EXERCISE PROMPT:
Of all the lines below, output only those starting at the one with "व्वि᳘ष्णो स्था᳘नमसी᳘ति॥" and ending at the one with "(त्य) अथा᳘सᳫंस्पर्शयन्त्स्रु᳘चौ पर्य्य᳘त्य॥", both ends included, exactly as written.

(SOURCE DATA begins)

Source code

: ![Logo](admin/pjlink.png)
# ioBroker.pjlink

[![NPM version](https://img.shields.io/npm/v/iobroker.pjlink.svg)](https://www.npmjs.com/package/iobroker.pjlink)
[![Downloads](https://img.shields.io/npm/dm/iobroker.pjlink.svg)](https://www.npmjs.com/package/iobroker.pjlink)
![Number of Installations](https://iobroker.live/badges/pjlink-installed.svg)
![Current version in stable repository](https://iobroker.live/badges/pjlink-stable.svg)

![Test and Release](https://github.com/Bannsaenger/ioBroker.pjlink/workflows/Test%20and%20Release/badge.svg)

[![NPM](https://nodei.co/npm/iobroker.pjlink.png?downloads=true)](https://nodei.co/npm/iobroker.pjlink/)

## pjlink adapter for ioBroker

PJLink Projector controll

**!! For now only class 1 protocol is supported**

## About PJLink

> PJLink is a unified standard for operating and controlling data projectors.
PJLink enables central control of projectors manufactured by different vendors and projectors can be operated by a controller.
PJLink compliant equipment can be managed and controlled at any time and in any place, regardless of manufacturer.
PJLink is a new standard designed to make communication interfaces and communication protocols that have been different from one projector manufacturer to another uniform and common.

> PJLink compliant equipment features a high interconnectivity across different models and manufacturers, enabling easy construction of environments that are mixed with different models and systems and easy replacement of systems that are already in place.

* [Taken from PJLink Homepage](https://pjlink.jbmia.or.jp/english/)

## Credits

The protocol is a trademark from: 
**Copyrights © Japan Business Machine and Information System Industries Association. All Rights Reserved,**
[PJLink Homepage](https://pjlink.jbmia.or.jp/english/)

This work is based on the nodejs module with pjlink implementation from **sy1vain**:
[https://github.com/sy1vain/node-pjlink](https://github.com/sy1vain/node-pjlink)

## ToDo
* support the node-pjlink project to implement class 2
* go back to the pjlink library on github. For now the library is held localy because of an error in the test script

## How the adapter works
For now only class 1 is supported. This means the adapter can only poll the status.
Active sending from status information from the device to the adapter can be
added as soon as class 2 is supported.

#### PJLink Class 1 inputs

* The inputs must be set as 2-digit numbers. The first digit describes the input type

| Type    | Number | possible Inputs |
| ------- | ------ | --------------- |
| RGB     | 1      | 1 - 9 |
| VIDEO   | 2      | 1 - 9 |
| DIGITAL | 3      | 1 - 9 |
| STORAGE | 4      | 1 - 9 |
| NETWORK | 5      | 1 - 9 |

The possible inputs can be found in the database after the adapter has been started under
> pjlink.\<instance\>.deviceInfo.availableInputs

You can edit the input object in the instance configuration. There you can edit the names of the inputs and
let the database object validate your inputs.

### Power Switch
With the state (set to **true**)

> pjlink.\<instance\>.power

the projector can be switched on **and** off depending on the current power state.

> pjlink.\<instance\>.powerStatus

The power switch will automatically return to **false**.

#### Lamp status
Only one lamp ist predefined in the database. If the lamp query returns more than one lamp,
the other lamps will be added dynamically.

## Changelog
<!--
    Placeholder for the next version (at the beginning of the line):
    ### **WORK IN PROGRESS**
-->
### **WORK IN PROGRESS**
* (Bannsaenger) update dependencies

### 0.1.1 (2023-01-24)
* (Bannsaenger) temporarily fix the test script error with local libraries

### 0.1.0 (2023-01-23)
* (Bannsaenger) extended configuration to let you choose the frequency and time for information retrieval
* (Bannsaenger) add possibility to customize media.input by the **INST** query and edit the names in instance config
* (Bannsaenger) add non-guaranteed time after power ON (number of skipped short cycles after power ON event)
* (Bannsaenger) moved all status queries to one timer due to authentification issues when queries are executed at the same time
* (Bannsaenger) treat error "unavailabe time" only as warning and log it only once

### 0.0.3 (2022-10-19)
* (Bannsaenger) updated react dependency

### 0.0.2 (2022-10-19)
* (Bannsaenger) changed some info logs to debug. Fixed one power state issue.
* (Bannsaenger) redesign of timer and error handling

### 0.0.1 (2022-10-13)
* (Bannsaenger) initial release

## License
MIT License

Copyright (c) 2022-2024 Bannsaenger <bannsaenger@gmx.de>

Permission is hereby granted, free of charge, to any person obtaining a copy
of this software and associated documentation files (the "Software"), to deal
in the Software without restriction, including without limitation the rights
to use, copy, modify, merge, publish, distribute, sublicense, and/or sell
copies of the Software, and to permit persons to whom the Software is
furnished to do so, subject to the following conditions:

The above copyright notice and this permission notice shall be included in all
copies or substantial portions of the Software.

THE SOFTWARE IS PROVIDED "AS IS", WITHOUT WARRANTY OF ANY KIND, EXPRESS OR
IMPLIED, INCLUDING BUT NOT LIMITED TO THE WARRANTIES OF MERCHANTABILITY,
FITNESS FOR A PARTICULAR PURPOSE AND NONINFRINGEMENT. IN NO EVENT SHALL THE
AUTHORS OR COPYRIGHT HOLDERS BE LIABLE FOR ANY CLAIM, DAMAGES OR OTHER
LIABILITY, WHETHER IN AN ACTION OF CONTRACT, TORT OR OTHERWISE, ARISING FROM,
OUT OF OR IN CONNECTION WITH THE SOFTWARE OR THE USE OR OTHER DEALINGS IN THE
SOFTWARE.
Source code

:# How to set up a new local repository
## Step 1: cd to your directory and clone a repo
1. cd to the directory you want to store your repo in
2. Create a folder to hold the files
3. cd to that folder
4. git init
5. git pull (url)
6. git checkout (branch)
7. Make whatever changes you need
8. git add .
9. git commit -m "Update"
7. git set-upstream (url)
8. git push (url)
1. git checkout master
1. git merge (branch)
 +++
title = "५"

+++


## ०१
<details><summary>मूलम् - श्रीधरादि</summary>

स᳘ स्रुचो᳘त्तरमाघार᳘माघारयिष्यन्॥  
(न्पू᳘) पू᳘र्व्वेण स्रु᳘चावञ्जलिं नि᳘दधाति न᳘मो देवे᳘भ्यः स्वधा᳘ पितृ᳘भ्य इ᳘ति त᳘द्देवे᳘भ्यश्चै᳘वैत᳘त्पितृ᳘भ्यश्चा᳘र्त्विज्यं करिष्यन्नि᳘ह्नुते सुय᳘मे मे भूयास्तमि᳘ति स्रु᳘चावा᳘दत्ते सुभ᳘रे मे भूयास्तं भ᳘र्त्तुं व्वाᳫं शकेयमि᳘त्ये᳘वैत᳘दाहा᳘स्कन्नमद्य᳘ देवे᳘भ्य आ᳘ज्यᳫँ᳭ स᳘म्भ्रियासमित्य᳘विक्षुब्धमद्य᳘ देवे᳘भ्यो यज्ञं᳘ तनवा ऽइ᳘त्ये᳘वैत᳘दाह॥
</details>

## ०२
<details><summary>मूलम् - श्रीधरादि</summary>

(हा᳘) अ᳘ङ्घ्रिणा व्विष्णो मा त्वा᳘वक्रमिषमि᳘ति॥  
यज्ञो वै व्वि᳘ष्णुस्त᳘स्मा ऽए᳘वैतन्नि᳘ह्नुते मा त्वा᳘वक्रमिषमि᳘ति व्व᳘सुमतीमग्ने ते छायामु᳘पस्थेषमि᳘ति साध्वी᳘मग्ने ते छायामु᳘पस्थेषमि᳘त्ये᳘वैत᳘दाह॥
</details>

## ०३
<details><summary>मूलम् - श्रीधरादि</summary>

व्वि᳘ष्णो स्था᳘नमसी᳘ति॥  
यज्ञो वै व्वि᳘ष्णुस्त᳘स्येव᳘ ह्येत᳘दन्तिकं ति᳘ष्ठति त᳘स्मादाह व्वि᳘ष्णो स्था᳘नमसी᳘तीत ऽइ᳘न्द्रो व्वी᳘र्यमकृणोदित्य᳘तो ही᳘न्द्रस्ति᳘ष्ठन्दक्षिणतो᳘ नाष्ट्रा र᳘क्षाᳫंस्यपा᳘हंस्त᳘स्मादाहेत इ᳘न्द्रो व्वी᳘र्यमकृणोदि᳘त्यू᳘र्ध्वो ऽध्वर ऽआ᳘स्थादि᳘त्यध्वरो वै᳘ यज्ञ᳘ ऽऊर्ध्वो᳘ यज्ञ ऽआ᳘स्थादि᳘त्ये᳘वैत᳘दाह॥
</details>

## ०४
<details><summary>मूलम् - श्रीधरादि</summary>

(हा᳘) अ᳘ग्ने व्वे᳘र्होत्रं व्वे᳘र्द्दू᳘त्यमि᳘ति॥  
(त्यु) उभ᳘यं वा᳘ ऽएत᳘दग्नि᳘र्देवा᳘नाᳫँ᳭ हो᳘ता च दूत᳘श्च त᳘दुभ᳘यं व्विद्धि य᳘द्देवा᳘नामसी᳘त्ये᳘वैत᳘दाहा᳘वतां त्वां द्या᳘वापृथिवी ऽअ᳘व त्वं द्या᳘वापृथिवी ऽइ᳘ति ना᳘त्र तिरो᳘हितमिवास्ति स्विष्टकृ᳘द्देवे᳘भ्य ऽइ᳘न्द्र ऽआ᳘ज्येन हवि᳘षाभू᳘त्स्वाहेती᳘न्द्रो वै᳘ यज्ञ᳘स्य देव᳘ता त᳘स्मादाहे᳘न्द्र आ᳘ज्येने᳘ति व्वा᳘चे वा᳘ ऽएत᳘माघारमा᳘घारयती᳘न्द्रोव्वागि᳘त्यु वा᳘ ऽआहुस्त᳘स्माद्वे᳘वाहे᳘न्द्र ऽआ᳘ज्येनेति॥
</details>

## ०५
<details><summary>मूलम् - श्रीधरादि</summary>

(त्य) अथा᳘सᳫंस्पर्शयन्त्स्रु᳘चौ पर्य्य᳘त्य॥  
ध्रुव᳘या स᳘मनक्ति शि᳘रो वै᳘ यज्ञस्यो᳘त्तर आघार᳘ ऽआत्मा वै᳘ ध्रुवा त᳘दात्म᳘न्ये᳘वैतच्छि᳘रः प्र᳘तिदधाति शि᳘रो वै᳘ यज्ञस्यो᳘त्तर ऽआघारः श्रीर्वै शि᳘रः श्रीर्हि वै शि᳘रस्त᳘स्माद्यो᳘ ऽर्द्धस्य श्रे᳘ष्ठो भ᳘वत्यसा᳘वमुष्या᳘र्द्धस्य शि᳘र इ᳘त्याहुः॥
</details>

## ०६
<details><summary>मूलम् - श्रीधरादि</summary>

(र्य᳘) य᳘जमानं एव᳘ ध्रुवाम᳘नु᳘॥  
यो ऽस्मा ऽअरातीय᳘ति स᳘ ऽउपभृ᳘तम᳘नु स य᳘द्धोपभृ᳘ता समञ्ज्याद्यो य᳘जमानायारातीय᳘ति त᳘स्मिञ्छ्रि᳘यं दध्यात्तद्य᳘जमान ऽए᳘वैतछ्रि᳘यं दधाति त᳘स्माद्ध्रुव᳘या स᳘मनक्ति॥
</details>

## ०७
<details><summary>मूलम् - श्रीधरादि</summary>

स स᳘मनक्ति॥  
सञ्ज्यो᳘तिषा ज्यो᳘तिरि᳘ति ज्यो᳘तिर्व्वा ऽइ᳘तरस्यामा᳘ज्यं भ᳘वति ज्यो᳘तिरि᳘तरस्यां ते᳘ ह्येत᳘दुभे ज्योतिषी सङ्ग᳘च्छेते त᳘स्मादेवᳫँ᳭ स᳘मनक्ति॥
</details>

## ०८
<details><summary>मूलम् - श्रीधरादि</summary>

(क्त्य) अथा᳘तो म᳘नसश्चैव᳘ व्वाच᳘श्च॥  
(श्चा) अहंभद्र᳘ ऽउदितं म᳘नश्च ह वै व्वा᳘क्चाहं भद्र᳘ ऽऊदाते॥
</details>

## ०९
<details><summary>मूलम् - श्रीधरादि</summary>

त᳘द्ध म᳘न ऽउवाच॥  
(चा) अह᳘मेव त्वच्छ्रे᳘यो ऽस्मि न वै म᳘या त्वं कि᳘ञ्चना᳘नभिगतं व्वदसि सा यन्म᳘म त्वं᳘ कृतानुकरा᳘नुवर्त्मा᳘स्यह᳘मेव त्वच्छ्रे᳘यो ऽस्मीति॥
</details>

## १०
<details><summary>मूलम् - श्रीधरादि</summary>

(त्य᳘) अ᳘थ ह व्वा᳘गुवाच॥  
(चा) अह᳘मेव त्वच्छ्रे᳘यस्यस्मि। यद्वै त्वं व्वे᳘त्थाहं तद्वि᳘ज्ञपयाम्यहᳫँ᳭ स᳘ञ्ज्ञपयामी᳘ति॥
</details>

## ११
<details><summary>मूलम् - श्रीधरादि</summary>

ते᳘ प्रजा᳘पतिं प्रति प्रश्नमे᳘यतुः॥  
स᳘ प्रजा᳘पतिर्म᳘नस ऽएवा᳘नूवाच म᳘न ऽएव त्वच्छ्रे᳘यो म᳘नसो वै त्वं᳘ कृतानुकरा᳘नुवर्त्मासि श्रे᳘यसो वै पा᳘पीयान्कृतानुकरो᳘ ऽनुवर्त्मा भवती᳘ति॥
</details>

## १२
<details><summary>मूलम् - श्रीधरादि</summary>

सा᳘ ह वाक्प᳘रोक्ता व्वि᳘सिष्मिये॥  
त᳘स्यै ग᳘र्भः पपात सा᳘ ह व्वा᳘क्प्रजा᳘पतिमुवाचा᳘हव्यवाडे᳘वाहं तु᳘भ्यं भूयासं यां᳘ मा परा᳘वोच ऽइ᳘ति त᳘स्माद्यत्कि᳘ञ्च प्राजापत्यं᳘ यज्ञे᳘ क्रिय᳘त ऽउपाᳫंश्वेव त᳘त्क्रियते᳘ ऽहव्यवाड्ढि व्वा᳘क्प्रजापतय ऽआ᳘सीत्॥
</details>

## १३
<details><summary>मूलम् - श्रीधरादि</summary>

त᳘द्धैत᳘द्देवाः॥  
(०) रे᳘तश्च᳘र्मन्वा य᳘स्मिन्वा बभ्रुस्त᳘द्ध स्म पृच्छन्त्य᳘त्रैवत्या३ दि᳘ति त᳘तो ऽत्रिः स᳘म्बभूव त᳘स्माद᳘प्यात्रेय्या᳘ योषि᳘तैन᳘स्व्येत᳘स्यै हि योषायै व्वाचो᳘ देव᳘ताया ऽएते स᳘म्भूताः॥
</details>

(SOURCE DATA ends)

FINISHED EXERCISE:
व्वि᳘ष्णो स्था᳘नमसी᳘ति॥  
यज्ञो वै व्वि᳘ष्णुस्त᳘स्येव᳘ ह्येत᳘दन्तिकं ति᳘ष्ठति त᳘स्मादाह व्वि᳘ष्णो स्था᳘नमसी᳘तीत ऽइ᳘न्द्रो व्वी᳘र्यमकृणोदित्य᳘तो ही᳘न्द्रस्ति᳘ष्ठन्दक्षिणतो᳘ नाष्ट्रा र᳘क्षाᳫंस्यपा᳘हंस्त᳘स्मादाहेत इ᳘न्द्रो व्वी᳘र्यमकृणोदि᳘त्यू᳘र्ध्वो ऽध्वर ऽआ᳘स्थादि᳘त्यध्वरो वै᳘ यज्ञ᳘ ऽऊर्ध्वो᳘ यज्ञ ऽआ᳘स्थादि᳘त्ये᳘वैत᳘दाह॥
</details>

## ०४
<details><summary>मूलम् - श्रीधरादि</summary>

(हा᳘) अ᳘ग्ने व्वे᳘र्होत्रं व्वे᳘र्द्दू᳘त्यमि᳘ति॥  
(त्यु) उभ᳘यं वा᳘ ऽएत᳘दग्नि᳘र्देवा᳘नाᳫँ᳭ हो᳘ता च दूत᳘श्च त᳘दुभ᳘यं व्विद्धि य᳘द्देवा᳘नामसी᳘त्ये᳘वैत᳘दाहा᳘वतां त्वां द्या᳘वापृथिवी ऽअ᳘व त्वं द्या᳘वापृथिवी ऽइ᳘ति ना᳘त्र तिरो᳘हितमिवास्ति स्विष्टकृ᳘द्देवे᳘भ्य ऽइ᳘न्द्र ऽआ᳘ज्येन हवि᳘षाभू᳘त्स्वाहेती᳘न्द्रो वै᳘ यज्ञ᳘स्य देव᳘ता त᳘स्मादाहे᳘न्द्र आ᳘ज्येने᳘ति व्वा᳘चे वा᳘ ऽएत᳘माघारमा᳘घारयती᳘न्द्रोव्वागि᳘त्यु वा᳘ ऽआहुस्त᳘स्माद्वे᳘वाहे᳘न्द्र ऽआ᳘ज्येनेति॥
</details>

## ०५
<details><summary>मूलम् - श्रीधरादि</summary>

(त्य) अथा᳘सᳫंस्पर्शयन्त्स्रु᳘चौ पर्य्य᳘त्य॥  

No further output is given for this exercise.